Vulnerabilities              [A/B/C/D]
  Critical CVEs                [count]
  High CVEs                    [count]
  Supply chain risks           [count]
  Product-critical exposure    [count]

Currency                     [A/B/C/D]
  Patch outdated               [count]
  Minor outdated               [count]
  Major outdated               [count]
  Abandoned (>2yr)             [count]

Hygiene                      [A/B/C/D]
  Unused deps                  [count]
  Misplaced deps               [count]
  Duplicate functionality      [count]

License                      [A/B/C/D]
  Copyleft detected            [count]
  Unknown license              [count]

Configuration                [A/B/C/D]
  Runtime pinned               [yes/no]
  Package mgr pinned           [yes/no]
  Auto-update configured       [yes/no]
  Lockfile committed           [yes/no]
═══════════════════════════════════════════════════
OVERALL                      [A/B/C/D]

USER STORY / PRODUCT COHERENCE
  Summary                      [how dependency risk affects the promised product outcome]

RISKY ASSUMPTIONS / PROOF GAPS
  - [what was not proved: exploitability, runtime reachability, CI behavior, license certainty, etc.]

Fixed: X issues | Remaining: Y (major upgrades → /404-sf-migrate)
Confidence: [high/medium/low]

Tracking (all modes)

Shared file write protocol for AUDIT_LOG.md and TASKS.md:

First load $SHIPFLOW_ROOT/skills/references/operational-record-format.md; new audit and task records must use that traffic-first operational format.
Treat the snapshots loaded at skill start as informational only.
Right before each write, re-read the target file from disk and use that version as authoritative.
Append or replace only the intended row or subsection; never rewrite the whole file from stale context.
If the expected anchor moved or changed, re-read once and recompute.
If it is still ambiguous after the second read, stop and ask the user instead of forcing the write.

After generating the report and applying fixes:

Log the audit

Create or update traffic-first audit operational records in the target audit logs:

Project-local shipflow_data/workflow/AUDIT_LOG.md: create or update a traffic-first audit: record for the Deps audit.
Project-local ./AUDIT_LOG.md: same project-explicit traffic-first record; keep the required [project] token.

Create either file if missing with a short heading and traffic-first audit records per the shared operational record format.

Update TASKS.md

Local TASKS.md (project root): create or update traffic-first task records for the Deps audit findings.
Project-local shipflow_data/workflow/TASKS.md: find the project section and mirror the same traffic-first task records.

Important

BuildFlowz (Bash/Shell) has no package manager — Deps = — in legacy compatibility PROJECTS.md.

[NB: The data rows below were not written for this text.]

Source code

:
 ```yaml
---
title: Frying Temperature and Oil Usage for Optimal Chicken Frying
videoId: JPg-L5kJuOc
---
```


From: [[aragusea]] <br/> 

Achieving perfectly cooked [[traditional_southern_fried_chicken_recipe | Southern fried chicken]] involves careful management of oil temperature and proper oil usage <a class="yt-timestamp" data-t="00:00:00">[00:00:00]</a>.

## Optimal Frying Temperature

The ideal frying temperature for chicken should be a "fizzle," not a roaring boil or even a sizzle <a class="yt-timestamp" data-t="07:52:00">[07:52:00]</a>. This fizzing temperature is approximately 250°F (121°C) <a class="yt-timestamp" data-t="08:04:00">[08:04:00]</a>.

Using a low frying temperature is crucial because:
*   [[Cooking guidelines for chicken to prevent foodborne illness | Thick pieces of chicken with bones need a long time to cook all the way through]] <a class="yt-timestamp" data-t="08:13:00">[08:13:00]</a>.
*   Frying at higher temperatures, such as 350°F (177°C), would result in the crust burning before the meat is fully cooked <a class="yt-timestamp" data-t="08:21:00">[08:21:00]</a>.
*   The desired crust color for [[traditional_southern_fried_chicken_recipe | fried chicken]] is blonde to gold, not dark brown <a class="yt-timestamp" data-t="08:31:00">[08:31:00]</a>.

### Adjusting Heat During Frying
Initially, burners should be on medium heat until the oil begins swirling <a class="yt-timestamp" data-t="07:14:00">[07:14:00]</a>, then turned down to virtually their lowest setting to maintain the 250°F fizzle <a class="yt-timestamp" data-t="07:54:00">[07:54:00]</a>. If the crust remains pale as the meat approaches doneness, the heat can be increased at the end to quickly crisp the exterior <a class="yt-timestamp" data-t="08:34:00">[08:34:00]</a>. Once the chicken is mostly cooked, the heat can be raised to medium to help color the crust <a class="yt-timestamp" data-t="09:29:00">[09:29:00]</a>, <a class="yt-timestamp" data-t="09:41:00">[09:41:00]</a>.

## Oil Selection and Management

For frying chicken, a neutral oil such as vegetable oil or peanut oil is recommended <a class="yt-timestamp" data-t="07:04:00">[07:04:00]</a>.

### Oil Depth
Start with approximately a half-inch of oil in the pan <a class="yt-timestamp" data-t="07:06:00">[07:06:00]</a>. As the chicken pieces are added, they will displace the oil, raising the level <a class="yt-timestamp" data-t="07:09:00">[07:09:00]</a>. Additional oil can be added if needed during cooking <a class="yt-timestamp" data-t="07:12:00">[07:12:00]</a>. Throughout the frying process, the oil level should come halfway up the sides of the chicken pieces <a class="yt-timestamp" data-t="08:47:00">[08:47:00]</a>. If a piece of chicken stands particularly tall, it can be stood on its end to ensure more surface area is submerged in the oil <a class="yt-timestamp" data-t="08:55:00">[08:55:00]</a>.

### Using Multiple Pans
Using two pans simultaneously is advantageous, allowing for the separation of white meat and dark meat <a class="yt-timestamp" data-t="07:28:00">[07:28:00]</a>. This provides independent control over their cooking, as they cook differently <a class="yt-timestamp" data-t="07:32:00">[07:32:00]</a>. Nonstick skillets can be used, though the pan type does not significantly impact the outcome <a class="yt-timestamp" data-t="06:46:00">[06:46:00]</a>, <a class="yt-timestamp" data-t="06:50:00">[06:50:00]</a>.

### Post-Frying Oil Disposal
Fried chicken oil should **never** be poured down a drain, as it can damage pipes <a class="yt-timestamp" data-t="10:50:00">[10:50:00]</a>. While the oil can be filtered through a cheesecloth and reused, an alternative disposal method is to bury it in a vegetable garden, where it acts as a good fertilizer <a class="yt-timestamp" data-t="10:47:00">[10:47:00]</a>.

Skip it.
SocialFlowz is empty — skip it.
Never auto-upgrade major versions. Always recommend /404-sf-migrate for breaking changes.
For monorepos (tubeflow), audit all workspace package.json files.
For Python projects, check both requirements.txt and pyproject.toml.
If npm audit / pip-audit is not available, install it first or use alternative tools.
Do not conclude dependencies are healthy from quiet tooling alone. Distinguish no known findings from available tools from supply-chain posture demonstrated sound.
If lockfile integrity, registry trust, CI install behavior, or runtime reachability could not be checked, record that explicitly as a proof gap.